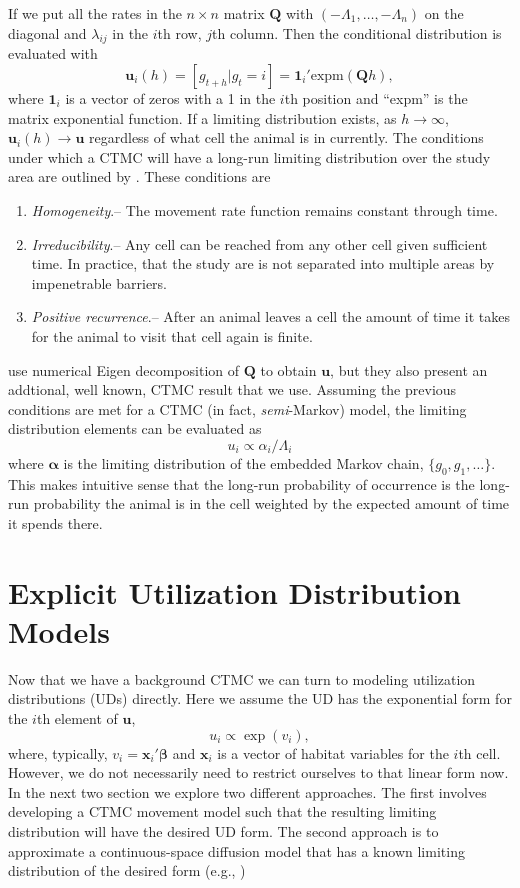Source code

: \documentclass[12pt]{article}
\newcommand{\bx}{\ensuremath{\mathbf{x}}}
\newcommand{\bQ}{\ensuremath{\mathbf{Q}}}
\newcommand{\bu}{\ensuremath{\mathbf{u}}}
\newcommand{\bb}{\ensuremath{\boldsymbol{\beta}}}
\newcommand{\ba}{\ensuremath{\boldsymbol{\alpha}}}
\begin{document}
If we put all the rates in the $n \times n$ matrix $\bQ$ with $(-\Lambda_1,\dots,-\Lambda_n)$ on the diagonal and $\lambda_{ij}$ in the $i$th row, $j$th column. Then the conditional distribution is evaluated with 
\[
\bu_i(h) = [g_{t+h} | g_t=i] = \mathbf{1}_i' \text{expm}\left(\bQ h\right),
\] 
where $\mathbf{1}_i$ is a vector of zeros with a 1 in the $i$th position and ``expm'' is the matrix exponential function. If a limiting distribution exists, as $h \to \infty$, $\bu_i(h) \to \bu$ regardless of what cell the animal is in currently. The conditions under which a CTMC will have a long-run limiting distribution over the study area are outlined by \cite{wilsonestimating}. These conditions are
\begin{enumerate}
\item {\it Homogeneity}.-- The movement rate function remains constant through time. 
\item {\it Irreducibility}.-- Any cell can be reached from any other cell given sufficient time. In practice, that the study are is not separated into multiple areas by impenetrable barriers.
\item {\it Positive recurrence}.-- After an animal leaves a cell the amount of time it takes for the animal to visit that cell again is finite.
\end{enumerate}
\citet{wilsonestimating} use numerical Eigen decomposition of $\bQ$ to obtain $\bu$, but they also present an addtional, well known, CTMC result that we use. Assuming the previous conditions are met for a CTMC (in fact, {\it semi}-Markov) model, the limiting distribution elements can be evaluated as 
\begin{equation}
\label{eq:embed.u}
u_i \propto \alpha_i / \Lambda_i
\end{equation}
where $\ba$ is the limiting distribution of the embedded Markov chain, $\{g_0,g_1,\dots\}$. This makes intuitive sense that the long-run probability of occurrence is the long-run probability the animal is in the cell weighted by the expected amount of time it spends there. 

\section{Explicit Utilization Distribution Models}

Now that we have a background CTMC we can turn to modeling utilization distributions (UDs) directly. Here we assume the UD has the exponential form for the $i$th element of $\bu$,
\[
u_i \propto \exp(v_i),
\] 
where, typically, $v_i = \bx_i'\bb$ and $\bx_i$ is a vector of habitat variables for the $i$th cell. However, we do not necessarily need to restrict ourselves to that linear form now. In the next two section we explore two different approaches. The first involves developing a CTMC movement model such that the resulting limiting distribution will have the desired UD form. The second approach is to approximate a continuous-space diffusion model that has a known limiting distribution of the desired form (e.g., \citealt{xxx})
\end{document}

● **ACTIVITY**
Copy all of the entries verbatim, leaving out any pictures they contain.

● **REPLY**
Source code

: \documentclass[12pt]{article}
\newcommand{\bx}{\ensuremath{\mathbf{x}}}
\newcommand{\bQ}{\ensuremath{\mathbf{Q}}}
\newcommand{\bu}{\ensuremath{\mathbf{u}}}
\newcommand{\bb}{\ensuremath{\boldsymbol{\beta}}}
\newcommand{\ba}{\ensuremath{\boldsymbol{\alpha}}}
\begin{document}
If we put all the rates in the $n \times n$ matrix $\bQ$ with $(-\Lambda_1,\dots,-\Lambda_n)$ on the diagonal and $\lambda_{ij}$ in the $i$th row, $j$th column. Then the conditional distribution is evaluated with 
\[
\bu_i(h) = [g_{t+h} | g_t=i] = \mathbf{1}_i' \text{expm}\left(\bQ h\right),
\] 
where $\mathbf{1}_i$ is a vector of zeros with a 1 in the $i$th position and ``expm'' is the matrix exponential function. If a limiting distribution exists, as $h \to \infty$, $\bu_i(h) \to \bu$ regardless of what cell the animal is in currently. The conditions under which a CTMC will have a long-run limiting distribution over the study area are outlined by \cite{wilsonestimating}. These conditions are
\begin{enumerate}
\item {\it Homogeneity}.-- The movement rate function remains constant through time. 
\item {\it Irreducibility}.-- Any cell can be reached from any other cell given sufficient time. In practice, that the study are is not separated into multiple areas by impenetrable barriers.
\item {\it Positive recurrence}.-- After an animal leaves a cell the amount of time it takes for the animal to visit that cell again is finite.
\end{enumerate}
\citet{wilsonestimating} use numerical Eigen decomposition of $\bQ$ to obtain $\bu$, but they also present an addtional, well known, CTMC result that we use. Assuming the previous conditions are met for a CTMC (in fact, {\it semi}-Markov) model, the limiting distribution elements can be evaluated as 
\begin{equation}
\label{eq:embed.u}
u_i \propto \alpha_i / \Lambda_i
\end{equation}
where $\ba$ is the limiting distribution of the embedded Markov chain, $\{g_0,g_1,\dots\}$. This makes intuitive sense that the long-run probability of occurrence is the long-run probability the animal is in the cell weighted by the expected amount of time it spends there. 

\section{Explicit Utilization Distribution Models}

Now that we have a background CTMC we can turn to modeling utilization distributions (UDs) directly. Here we assume the UD has the exponential form for the $i$th element of $\bu$,
\[
u_i \propto \exp(v_i),
\] 
where, typically, $v_i = \bx_i'\bb$ and $\bx_i$ is a vector of habitat variables for the $i$th cell. However, we do not necessarily need to restrict ourselves to that linear form now. In the next two section we explore two different approaches. The first involves developing a CTMC movement model such that the resulting limiting distribution will have the desired UD form. The second approach is to approximate a continuous-space diffusion model that has a known limiting distribution of the desired form (e.g., \citealt{xxx})
\end{document}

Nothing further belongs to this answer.